══ Data to process

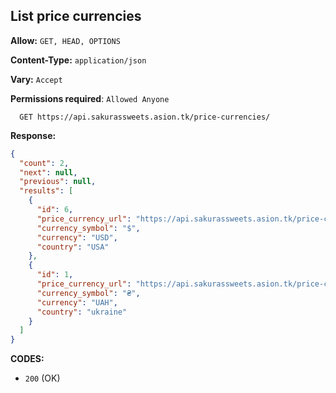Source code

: ## List price currencies

**Allow:** `GET, HEAD, OPTIONS`

**Content-Type:** `application/json`

**Vary:** `Accept`

**Permissions required**: `Allowed Anyone`

```
  GET https://api.sakurassweets.asion.tk/price-currencies/
```

**Response:**

```json
{
  "count": 2,
  "next": null,
  "previous": null,
  "results": [
    {
      "id": 6,
      "price_currency_url": "https://api.sakurassweets.asion.tk/price-currencies/6/",
      "currency_symbol": "$",
      "currency": "USD",
      "country": "USA"
    },
    {
      "id": 1,
      "price_currency_url": "https://api.sakurassweets.asion.tk/price-currencies/1/",
      "currency_symbol": "₴",
      "currency": "UAH",
      "country": "ukraine"
    }
  ]
}
```

**CODES:**

- `200` (OK)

════

▸ **Task directions**
Please give the data again in full, exactly as written, but without any images.

▸ **Answer for the task**
Source code

: ## List price currencies

**Allow:** `GET, HEAD, OPTIONS`

**Content-Type:** `application/json`

**Vary:** `Accept`

**Permissions required**: `Allowed Anyone`

```
  GET https://api.sakurassweets.asion.tk/price-currencies/
```

**Response:**

```json
{
  "count": 2,
  "next": null,
  "previous": null,
  "results": [
    {
      "id": 6,
      "price_currency_url": "https://api.sakurassweets.asion.tk/price-currencies/6/",
      "currency_symbol": "$",
      "currency": "USD",
      "country": "USA"
    },
    {
      "id": 1,
      "price_currency_url": "https://api.sakurassweets.asion.tk/price-currencies/1/",
      "currency_symbol": "₴",
      "currency": "UAH",
      "country": "ukraine"
    }
  ]
}
```

**CODES:**

- `200` (OK)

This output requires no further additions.